RECORDS SUPPLIED:
>>>>>

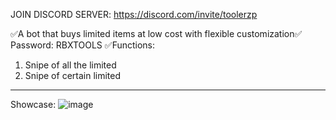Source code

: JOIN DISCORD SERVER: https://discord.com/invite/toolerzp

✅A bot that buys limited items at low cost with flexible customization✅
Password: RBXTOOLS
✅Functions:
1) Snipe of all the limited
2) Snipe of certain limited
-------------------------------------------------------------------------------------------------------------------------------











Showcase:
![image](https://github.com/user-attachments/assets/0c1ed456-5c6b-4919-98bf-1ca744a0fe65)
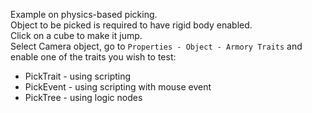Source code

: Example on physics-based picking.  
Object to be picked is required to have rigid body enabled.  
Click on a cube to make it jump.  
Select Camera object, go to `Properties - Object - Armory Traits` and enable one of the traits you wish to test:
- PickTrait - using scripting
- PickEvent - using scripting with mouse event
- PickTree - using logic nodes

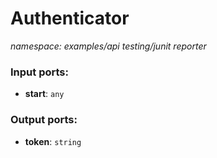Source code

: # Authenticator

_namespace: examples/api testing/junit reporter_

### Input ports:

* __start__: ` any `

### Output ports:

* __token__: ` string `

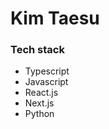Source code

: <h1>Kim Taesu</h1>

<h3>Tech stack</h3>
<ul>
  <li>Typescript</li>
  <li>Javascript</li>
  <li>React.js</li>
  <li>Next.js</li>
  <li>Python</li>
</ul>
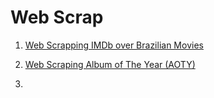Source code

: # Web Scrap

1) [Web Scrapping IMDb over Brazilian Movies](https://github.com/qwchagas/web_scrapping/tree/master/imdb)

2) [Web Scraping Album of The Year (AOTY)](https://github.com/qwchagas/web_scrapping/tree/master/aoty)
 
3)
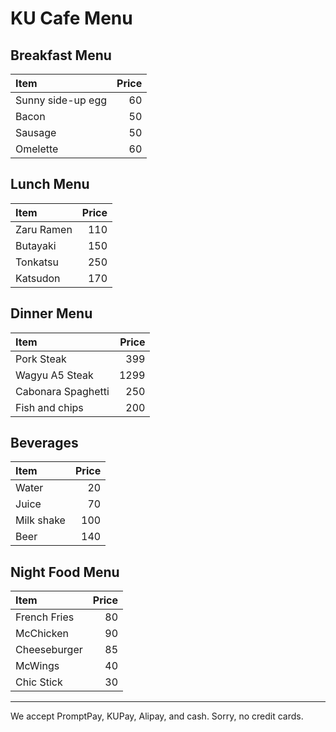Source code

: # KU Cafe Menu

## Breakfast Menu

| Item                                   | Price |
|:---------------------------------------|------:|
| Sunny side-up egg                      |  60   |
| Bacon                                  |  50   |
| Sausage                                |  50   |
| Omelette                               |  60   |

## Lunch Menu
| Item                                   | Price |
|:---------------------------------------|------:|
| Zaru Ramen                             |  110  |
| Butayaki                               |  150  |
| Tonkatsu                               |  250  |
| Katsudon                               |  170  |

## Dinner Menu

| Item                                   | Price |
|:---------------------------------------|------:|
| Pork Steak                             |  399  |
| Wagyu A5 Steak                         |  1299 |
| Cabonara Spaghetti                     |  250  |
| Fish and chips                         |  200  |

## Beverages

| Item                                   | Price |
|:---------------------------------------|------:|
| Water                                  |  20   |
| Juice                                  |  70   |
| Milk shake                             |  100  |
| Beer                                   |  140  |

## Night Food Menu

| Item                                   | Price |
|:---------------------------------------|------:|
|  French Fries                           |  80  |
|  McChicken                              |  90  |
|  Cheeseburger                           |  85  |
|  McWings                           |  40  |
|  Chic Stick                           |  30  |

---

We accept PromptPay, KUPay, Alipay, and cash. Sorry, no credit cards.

<<<<<
>>>>>

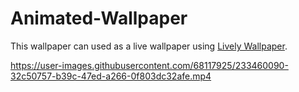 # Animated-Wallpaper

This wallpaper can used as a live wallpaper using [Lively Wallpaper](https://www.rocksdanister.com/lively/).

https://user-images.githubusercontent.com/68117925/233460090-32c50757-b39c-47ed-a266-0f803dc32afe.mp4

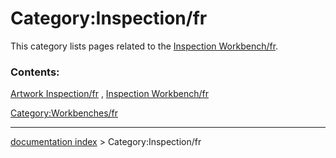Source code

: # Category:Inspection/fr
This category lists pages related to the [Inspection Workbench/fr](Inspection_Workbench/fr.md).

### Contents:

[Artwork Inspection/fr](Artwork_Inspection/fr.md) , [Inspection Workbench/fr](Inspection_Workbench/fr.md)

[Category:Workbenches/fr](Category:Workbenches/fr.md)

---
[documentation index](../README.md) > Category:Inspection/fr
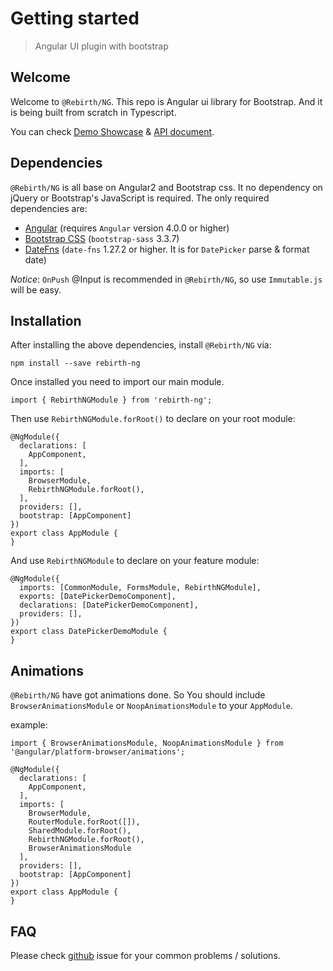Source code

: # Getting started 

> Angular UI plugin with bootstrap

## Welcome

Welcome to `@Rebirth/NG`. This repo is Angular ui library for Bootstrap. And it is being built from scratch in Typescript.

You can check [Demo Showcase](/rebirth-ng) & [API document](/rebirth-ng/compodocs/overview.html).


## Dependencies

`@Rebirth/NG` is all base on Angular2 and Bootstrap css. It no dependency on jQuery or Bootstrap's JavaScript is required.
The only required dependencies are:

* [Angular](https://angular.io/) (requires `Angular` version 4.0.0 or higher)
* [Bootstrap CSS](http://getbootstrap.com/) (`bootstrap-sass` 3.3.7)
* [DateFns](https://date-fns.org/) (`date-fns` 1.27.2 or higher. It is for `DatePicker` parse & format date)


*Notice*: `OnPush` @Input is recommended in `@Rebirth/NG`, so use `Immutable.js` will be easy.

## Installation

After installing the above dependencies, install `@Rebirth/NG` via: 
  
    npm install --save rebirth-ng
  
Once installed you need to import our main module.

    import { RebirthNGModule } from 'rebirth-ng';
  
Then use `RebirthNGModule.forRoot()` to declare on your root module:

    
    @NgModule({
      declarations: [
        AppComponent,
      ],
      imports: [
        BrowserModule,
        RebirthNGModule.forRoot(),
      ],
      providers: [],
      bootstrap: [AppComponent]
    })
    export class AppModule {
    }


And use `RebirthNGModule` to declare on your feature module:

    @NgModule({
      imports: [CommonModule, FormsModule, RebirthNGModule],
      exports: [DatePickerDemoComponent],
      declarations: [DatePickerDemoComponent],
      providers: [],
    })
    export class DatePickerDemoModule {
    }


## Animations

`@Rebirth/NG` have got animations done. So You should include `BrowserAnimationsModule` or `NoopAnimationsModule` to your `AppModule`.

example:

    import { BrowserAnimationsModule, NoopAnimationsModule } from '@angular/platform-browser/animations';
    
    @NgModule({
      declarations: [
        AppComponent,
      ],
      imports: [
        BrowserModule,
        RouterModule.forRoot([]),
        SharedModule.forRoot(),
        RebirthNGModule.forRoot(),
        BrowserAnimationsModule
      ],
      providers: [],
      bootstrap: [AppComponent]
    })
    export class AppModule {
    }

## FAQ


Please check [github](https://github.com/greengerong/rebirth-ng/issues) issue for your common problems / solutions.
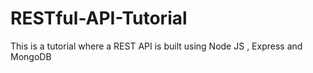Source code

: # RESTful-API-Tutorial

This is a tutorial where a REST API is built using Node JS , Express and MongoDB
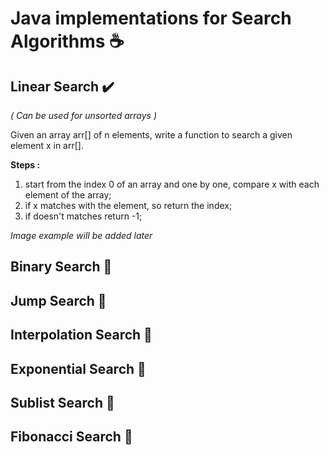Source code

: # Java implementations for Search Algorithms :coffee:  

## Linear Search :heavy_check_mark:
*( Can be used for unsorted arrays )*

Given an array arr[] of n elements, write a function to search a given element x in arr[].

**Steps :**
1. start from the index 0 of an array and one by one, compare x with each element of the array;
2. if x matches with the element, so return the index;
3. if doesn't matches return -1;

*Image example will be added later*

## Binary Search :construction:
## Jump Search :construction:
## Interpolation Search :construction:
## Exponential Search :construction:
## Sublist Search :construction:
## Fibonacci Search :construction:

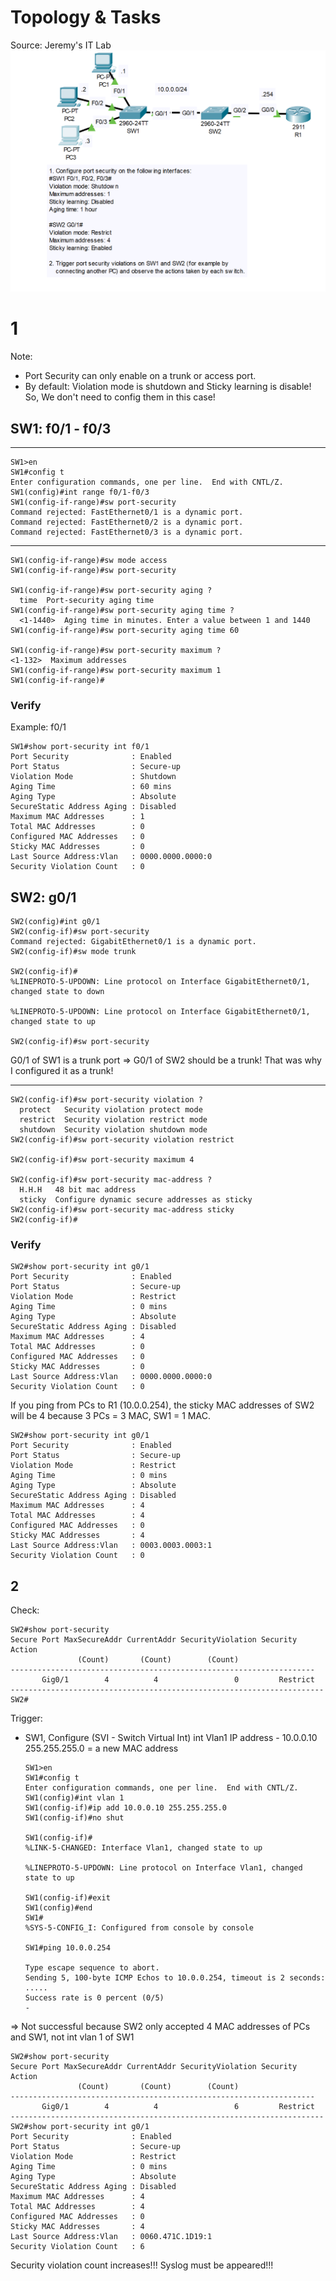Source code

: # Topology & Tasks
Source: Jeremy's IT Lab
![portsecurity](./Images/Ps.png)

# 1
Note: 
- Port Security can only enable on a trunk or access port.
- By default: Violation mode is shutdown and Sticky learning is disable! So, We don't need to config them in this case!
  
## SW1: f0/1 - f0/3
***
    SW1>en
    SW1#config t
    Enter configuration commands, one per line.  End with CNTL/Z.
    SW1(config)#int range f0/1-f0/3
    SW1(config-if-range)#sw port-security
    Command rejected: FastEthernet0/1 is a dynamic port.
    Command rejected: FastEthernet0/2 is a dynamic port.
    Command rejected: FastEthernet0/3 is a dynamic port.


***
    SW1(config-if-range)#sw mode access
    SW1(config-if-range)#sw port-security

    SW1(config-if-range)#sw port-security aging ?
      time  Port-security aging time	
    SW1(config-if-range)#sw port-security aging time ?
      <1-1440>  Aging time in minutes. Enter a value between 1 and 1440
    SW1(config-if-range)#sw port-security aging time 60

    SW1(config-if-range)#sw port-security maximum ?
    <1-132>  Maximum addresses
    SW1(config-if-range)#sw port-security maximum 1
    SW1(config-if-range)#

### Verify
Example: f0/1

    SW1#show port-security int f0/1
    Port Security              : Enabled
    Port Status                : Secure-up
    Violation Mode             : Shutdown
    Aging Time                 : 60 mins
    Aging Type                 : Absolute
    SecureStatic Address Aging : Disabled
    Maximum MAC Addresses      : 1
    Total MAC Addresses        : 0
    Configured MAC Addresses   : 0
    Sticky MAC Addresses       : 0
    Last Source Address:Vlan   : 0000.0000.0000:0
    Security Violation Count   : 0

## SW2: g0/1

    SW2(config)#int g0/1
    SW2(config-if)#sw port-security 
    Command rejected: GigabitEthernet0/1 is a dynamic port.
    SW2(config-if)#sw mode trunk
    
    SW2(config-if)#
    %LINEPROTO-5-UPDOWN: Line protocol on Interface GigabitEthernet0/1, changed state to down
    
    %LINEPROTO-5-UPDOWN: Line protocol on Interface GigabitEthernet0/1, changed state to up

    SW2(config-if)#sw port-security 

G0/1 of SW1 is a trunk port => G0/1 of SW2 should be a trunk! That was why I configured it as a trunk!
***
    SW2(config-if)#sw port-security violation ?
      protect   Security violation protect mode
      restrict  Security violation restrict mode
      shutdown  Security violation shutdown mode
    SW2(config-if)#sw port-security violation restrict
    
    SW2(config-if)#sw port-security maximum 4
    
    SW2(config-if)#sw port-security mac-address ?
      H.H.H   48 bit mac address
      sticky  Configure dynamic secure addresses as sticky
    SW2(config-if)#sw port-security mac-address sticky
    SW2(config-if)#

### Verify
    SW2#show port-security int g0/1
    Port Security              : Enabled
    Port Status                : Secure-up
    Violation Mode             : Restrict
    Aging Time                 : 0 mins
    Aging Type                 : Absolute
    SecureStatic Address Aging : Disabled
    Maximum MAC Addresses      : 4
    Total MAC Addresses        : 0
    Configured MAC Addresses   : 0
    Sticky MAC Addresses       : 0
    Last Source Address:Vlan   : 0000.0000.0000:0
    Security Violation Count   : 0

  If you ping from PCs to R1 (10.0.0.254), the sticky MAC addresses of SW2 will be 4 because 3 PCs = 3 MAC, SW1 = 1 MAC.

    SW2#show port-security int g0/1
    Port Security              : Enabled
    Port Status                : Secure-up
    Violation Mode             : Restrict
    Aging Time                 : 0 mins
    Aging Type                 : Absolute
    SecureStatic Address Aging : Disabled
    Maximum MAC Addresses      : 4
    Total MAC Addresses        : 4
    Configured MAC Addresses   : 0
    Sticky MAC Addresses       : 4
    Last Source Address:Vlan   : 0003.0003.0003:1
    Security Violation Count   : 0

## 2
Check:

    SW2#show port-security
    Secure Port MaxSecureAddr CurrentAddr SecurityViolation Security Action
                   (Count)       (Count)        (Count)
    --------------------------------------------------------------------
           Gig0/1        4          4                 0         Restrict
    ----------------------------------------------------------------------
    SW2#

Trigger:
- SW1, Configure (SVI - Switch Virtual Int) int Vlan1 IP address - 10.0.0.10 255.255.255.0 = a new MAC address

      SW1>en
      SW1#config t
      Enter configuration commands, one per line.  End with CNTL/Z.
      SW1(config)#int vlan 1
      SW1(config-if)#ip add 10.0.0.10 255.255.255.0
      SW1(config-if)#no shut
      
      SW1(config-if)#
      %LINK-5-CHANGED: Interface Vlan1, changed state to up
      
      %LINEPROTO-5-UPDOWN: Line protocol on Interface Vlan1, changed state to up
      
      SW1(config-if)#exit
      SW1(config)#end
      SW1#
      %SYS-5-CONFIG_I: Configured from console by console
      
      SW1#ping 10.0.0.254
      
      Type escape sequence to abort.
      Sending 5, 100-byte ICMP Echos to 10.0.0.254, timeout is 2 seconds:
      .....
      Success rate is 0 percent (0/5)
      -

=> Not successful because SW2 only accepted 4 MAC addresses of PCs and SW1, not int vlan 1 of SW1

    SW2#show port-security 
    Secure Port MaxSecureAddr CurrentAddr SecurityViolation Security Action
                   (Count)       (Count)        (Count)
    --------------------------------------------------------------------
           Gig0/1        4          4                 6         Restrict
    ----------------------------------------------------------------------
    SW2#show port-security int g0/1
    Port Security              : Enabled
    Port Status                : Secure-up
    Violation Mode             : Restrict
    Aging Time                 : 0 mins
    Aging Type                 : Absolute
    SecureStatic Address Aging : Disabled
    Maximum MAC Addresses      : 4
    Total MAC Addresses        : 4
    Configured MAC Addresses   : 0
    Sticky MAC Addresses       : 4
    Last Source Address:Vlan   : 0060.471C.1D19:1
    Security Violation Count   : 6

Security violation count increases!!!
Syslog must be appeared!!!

<<<<<

WORK REQUEST: Wherever a line in the data above holds the word "index", copy that line.

SOLUTION TO THIS TASK:
[documentation index](../README.md) > Category:Inspection/fr
1. start from the index 0 of an array and one by one, compare x with each element of the array;
2. if x matches with the element, so return the index;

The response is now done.